Raportowany zysk brutto International Personal Finance, właściciela Providenta wzrósł w III kwartale o 4,6 proc. do 34 mln funtów, z czego Polska i Litwa zarobiły 21,4 mln funtów, zwiększając w ujęciu rocznym wynik aż o 28 proc. Nieźle szło udzielanie „chwilówek” również w Meksyku, Rumunii i Bułgarii, natomiast 54-proc. spadek zysku zanotowały Czechy i Słowacja. Spółka tłumaczy to brakiem popytu w Czechach i zmianami regulacyjnymi na Słowacji, których destruktywny wpływ okazał się bardziej długotrwały i szerszy niż pierwotnie przypuszczano. Na rodzimym rynku IPF zanotował 3,1 mln funtów straty.

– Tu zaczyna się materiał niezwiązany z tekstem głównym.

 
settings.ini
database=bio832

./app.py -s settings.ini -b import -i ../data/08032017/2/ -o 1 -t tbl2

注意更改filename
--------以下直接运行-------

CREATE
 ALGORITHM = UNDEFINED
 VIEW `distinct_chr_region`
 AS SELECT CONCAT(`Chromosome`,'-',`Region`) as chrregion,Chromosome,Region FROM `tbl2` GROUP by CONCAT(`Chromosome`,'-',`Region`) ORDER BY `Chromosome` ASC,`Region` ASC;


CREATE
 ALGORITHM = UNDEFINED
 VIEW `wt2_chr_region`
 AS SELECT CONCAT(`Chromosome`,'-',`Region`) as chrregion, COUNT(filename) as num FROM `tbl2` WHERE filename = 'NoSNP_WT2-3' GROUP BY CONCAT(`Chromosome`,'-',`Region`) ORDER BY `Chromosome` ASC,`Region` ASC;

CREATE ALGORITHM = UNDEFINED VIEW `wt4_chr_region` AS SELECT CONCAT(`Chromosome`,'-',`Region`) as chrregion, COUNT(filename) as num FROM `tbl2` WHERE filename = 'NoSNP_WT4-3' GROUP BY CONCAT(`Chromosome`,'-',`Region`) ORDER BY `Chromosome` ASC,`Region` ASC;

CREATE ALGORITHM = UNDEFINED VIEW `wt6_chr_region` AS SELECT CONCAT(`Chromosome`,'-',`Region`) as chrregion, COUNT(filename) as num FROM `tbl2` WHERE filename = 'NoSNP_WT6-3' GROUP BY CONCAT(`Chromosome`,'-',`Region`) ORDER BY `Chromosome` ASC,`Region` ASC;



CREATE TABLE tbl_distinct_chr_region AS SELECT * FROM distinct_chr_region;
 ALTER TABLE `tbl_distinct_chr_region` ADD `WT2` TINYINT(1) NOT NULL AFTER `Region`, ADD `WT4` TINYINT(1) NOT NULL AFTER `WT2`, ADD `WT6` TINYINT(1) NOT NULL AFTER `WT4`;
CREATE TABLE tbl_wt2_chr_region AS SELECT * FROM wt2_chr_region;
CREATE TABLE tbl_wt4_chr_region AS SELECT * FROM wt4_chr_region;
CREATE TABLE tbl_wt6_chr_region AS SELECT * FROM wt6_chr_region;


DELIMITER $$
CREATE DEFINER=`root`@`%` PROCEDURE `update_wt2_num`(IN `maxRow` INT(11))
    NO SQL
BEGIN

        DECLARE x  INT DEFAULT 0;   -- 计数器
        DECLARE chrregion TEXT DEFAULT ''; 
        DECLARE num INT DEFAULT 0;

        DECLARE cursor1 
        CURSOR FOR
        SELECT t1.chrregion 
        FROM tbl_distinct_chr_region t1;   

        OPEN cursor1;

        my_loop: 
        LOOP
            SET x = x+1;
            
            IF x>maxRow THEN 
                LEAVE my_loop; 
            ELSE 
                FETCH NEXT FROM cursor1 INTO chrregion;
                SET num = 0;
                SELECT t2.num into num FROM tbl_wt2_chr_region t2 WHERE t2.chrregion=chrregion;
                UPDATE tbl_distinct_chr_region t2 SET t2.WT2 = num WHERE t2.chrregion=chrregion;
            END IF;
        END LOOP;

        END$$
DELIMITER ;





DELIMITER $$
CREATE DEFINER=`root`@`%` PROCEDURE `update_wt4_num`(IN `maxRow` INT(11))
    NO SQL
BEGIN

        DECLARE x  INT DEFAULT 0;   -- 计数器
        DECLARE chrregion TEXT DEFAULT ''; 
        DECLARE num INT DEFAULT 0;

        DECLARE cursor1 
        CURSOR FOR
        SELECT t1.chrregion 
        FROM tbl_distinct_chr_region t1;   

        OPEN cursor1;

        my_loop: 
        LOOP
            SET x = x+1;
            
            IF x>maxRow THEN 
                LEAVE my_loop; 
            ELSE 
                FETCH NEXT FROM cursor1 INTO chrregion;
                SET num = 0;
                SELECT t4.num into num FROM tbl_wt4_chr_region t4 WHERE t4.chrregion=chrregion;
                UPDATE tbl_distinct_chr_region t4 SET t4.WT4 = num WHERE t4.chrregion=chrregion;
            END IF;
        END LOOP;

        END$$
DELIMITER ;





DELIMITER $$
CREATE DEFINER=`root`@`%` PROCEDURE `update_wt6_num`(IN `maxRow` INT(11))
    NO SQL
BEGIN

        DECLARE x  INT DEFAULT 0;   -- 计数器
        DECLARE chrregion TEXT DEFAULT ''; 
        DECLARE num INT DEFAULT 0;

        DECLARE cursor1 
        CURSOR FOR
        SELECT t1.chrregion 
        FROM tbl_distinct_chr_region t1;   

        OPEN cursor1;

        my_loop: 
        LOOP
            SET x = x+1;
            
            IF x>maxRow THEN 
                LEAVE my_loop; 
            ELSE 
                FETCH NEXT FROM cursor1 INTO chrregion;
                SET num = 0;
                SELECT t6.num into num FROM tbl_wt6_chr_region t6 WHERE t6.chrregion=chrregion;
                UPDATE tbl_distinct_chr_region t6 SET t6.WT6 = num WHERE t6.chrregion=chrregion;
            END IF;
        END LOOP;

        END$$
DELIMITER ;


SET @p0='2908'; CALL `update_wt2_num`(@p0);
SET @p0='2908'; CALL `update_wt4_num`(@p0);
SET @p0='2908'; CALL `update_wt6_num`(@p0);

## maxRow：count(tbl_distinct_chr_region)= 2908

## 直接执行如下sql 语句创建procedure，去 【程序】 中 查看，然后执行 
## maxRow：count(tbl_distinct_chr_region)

Łącznie na wszystkich rynkach IPF liczba klientów wzrosła o 4,8 proc. do 2,62 mln. Zapewnili oni 194,4 mln funtów przychodu w III kwartale i 588,5 mln od początku roku. To wyniki lepsze od ubiegłorocznych odpowiednio o 11,9 proc. oraz 17,9 proc. Na najważniejszym, polskim rynku, pomimo konkurencji liczba klientów wzrosła o 2 proc. w skali roku do 845 tys., u naszych południowych sąsiadów zaś spadła w takiej samej skali do poziomu 368 tys. Mocny wzrost liczby osób korzystających z „chwilówek” zanotowano na Węgrzech. Liczba klientów zwiększyła się do 312 tys., czyli o 11 proc. Dobre wyniki przyniósł Meksyk, drugi co do wielkości rynek IPF, gdzie z pożyczek skorzystało 7 proc. więcej osób niż przed rokiem. Łącznie w tym kraju spółka ma 781 tys. klientów. Ale zysk brutto znacznie odbiega od odnotowanego w Polsce – Ameryka Środkowa przyniosła ledwie 3,7 mln funtów zysku brutto.>> Odwiedź forumowy wątek dedykowany akcjom Providenta
– Ogólnie rzecz biorąc, wyniki naszej firmy są dobre. Uzyskaliśmy solidny wzrost zysku brutto, pomimo trudności w Czechach i Słowacji. Jestem przekonany, że jesteśmy na dobrej drodze, aby osiągnąć pozytywne wyniki za cały 2014 r., będące rezultatem solidnych wyników na pozostałych rynkach. – powiedział dyrektor generalny Gerard Ryan.
Ryan zapowiedział przy okazji wprowadzenie na polski rynek pożyczek udzielanych w ramach zautomatyzowanego procesu kredytowego (digital loans) pod marką Hapi. Usługa on-line ma ruszyć jeszcze w IV kwartale. Według doniesień prasowych, pod tą marką będą udzielane pożyczki wartości 1,5-7,5 tys. dla nowych oraz do 15 tys. dla stałych klientów, a okres spłaty ma wynosić od 3 do 36 miesięcy. W 2015 r. po ocenie wyników wdrożenia oferty, zapadnie decyzja co do jej rozszerzenia na pozostałe rynki IPF.
Dobre wyniki i zapowiedź rozszerzenia oferty, skutkującej w zamyśle pomysłodawców dalszym wzrostem przychodów i zysków, skłoniły inwestorów do kupna walorów IPF. Na giełdach w Londynie i Warszawie kurs akcji idzie w górę solidarnie po ponad 7 proc. Skokowa zwyżka przynajmniej na krótko pozwala oderwać się od minimów notowań. Pod koniec ubiegłego tygodnia za akcję Providenta (pod taką nazwą notowany jest IPF nad Wisłą) płacono tylko 22,40 zł, niewiele więcej niż historyczny dołek 21 zł z kwietnia 2013 r.